■ Problem description
Scan the entries below. Report each line where the string "begin" occurs.

### Given records ###

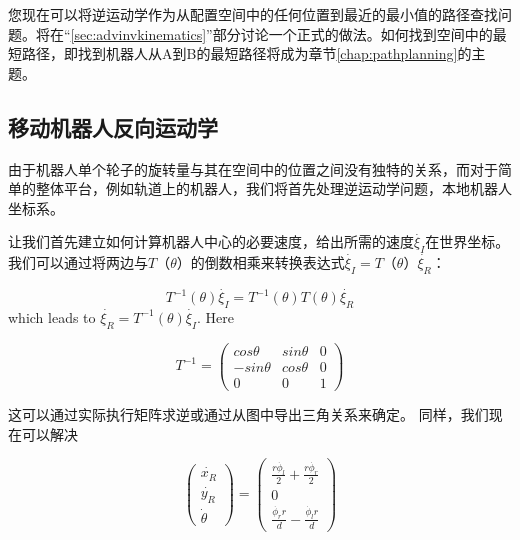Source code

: 您现在可以将逆运动学作为从配置空间中的任何位置到最近的最小值的路径查找问题。将在“\ref{sec:advinvkinematics}”部分讨论一个正式的做法。如何找到空间中的最短路径，即找到机器人从A到B的最短路径将成为章节\ref {chap:pathplanning}的主题。

\subsection {移动机器人反向运动学} \label{sec:ivkmobile}
由于机器人单个轮子的旋转量与其在空间中的位置之间没有独特的关系，而对于简单的整体平台，例如轨道上的机器人，我们将首先处理逆运动学问题，本地机器人坐标系。

让我们首先建立如何计算机器人中心的必要速度，给出所需的速度$ \dot {\xi_I} $在世界坐标。我们可以通过将两边与$ T（\theta）$的倒数相乘来转换表达式$ \dot {\xi_I} = T（\theta）\dot {\xi_R} $：

\begin{equation}\label{eq:mbik}
T^{-1}(\theta)\dot{\xi_I}=T^{-1}(\theta)T(\theta)\dot{\xi_R}
\end{equation}
which leads to $ \dot{\xi_R}=T^{-1}(\theta)\dot{\xi_I}$. Here

\begin{equation}
T^{-1}=\left(\begin{array}{ccc}cos \theta & sin \theta & 0 \\-sin \theta & cos \theta & 0 \\0 & 0 & 1\end{array}\right)
\end{equation}


这可以通过实际执行矩阵求逆或通过从图中导出三角关系来确定。 同样，我们现在可以解决

\begin{equation}
\left(\begin{array}{c} \dot{x_R}\\\dot{y_R}\\\dot{\theta}\end{array}\right)=\left(\begin{array}{c}\frac{r\dot{\phi_l}}{2}+\frac{r\dot{\phi_r}}{2}\\0\\\frac{\dot{\phi_r} r}{d}-\frac{\dot{\phi_l} r}{d}\end{array}\right)
\end{equation}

###

■ Exercise solution
\begin{equation}\label{eq:mbik}
\begin{equation}
T^{-1}=\left(\begin{array}{ccc}cos \theta & sin \theta & 0 \\-sin \theta & cos \theta & 0 \\0 & 0 & 1\end{array}\right)
\begin{equation}
\left(\begin{array}{c} \dot{x_R}\\\dot{y_R}\\\dot{\theta}\end{array}\right)=\left(\begin{array}{c}\frac{r\dot{\phi_l}}{2}+\frac{r\dot{\phi_r}}{2}\\0\\\frac{\dot{\phi_r} r}{d}-\frac{\dot{\phi_l} r}{d}\end{array}\right)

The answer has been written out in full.